Frise-se: a prisão será “comunicada” ao juiz competente. Não impõe a Constituição a apresentação do réu ao juiz, na sede do juízo, mesmo num momento em que a legalidade ou legitimidade da prisão ainda não foi verificada pelo Judiciário. Por que então haveria de impô-la (a apresentação do acusado no mesmo recinto do juiz) no instante do interrogatório, depois que o magistrado (e às vezes até mesmo os tribunais) em regra já se posicionou a respeito da cautela restritiva de liberdade? O tele-interrogatório não é um dos males do tempo. Não esqueçamos que a videoconferência se presta à ouvida de réus presos e de réus soltos, detidos ou residentes em comarca diversa do distrito da culpa, com o que atende a interesses fundamentais de uns e outros.

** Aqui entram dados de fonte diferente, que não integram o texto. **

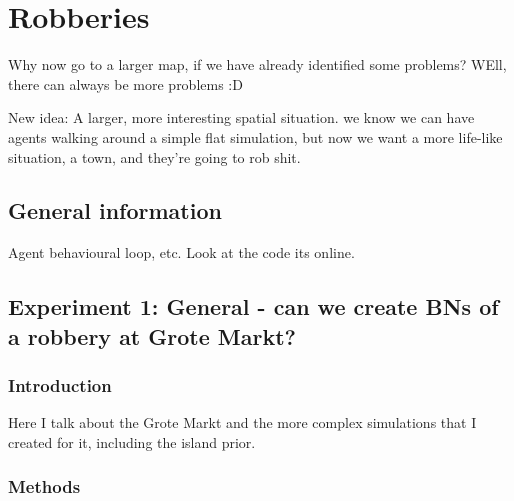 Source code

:  

\chapter[Robberies in real locations]{Robberies}


Why now go to a larger map, if we have already identified some problems? WEll, there can always be more problems :D 


New idea: A  larger, more interesting spatial situation. we know we can have agents walking around a simple flat simulation, but now we want a more life-like situation, a town, and they're going to rob shit.


\section{General information}


Agent behavioural loop, etc. Look at the code its online.




\section{Experiment 1: General - can we create BNs of a robbery at Grote Markt?}
\subsection{Introduction}
Here I talk about the Grote Markt and the more complex simulations that I created for it, including the island prior.

\subsection{Methods}

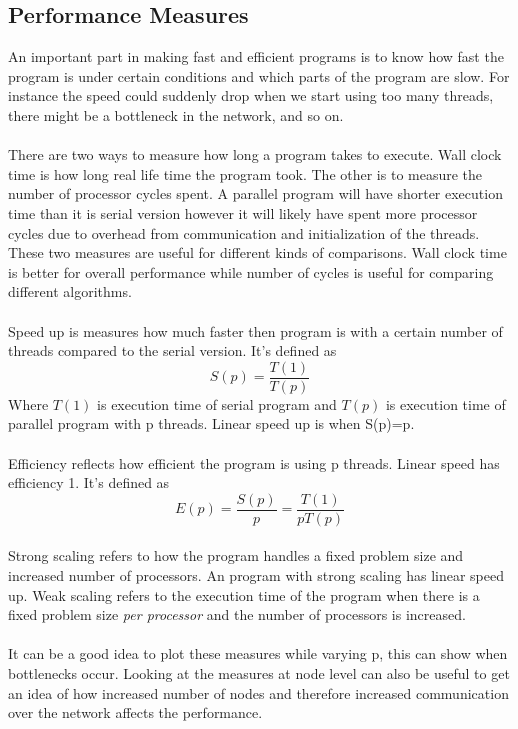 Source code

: \documentclass[10pt,a4paper]{report}
\begin{document}
\clearpage
\subsection{Performance Measures}
An important part in making fast and efficient programs is to know how fast the program is under certain conditions and which parts of the program are slow\cite{introduction_hpc_hager}. For instance the speed could suddenly drop when we start using too many threads, there might be a bottleneck in the network, and so on.\\
\\
There are two ways to measure how long a program takes to execute\cite{introduction_hpc_hager}. Wall clock time is how long real life time the program took. The other is to measure the number of processor cycles spent. A parallel program will have shorter execution time than it is serial version however it will likely have spent more processor cycles due to overhead from communication and initialization of the threads. These two measures are useful for different kinds of comparisons. Wall clock time is better for overall performance while number of cycles is useful for comparing different algorithms\cite{introduction_hpc_hager, cuda_best_practice}.\\
\\
Speed up is measures how much faster then program is with a certain number of threads compared to the serial version. It's defined as\cite{introduction_hpc_hager}
$$S(p)=\frac{T(1)}{T(p)}$$
Where $T(1)$ is execution time of serial program and $T(p)$ is execution time of parallel program with p threads. Linear speed up is when S(p)=p\cite{introduction_hpc_hager}.\\
\\
Efficiency reflects how efficient the program is using p threads. Linear speed has efficiency 1. It's defined as\cite{introduction_hpc_hager}
$$E(p)=\frac{S(p)}{p}=\frac{T(1)}{pT(p)}$$
\\
Strong scaling refers to how the program handles a fixed problem size and increased number of processors\cite{introduction_hpc_hager}. An program with strong scaling has linear speed up\cite{introduction_hpc_hager}. Weak scaling refers to the execution time of the program when there is a fixed problem size \emph{per processor} and the number of processors is increased\cite{introduction_hpc_hager, cuda_best_practice}.\\
\\
It can be a good idea to plot these measures while varying p, this can show when bottlenecks occur. Looking at the measures at node level can also be useful to get an idea of how increased number of nodes and therefore increased communication over the network affects the performance.
\end{document}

Neste aspecto, vale notar que o art. 352, inciso VI, do CPP, determina que o mandado de citação deve indicar “o juízo e o lugar, o dia e a hora em que o réu deverá comparecer”. Ora, embora seja da década de 1940, o dispositivo se presta a regular o tele-interrogatório, pois não exige que o comparecimento se faça no mesmo local onde funciona o juízo processante. Ao mencionar “o juízo e o lugar” em que o réu deverá comparecer, o preceito permite que tal presença se dê em outro juízo ou local dotado dos meios necessários à ouvida do réu. Este local pode estar em outra comarca ou em outro país, como nos casos das precatórias e rogatórias (art. 354, IV, CPP).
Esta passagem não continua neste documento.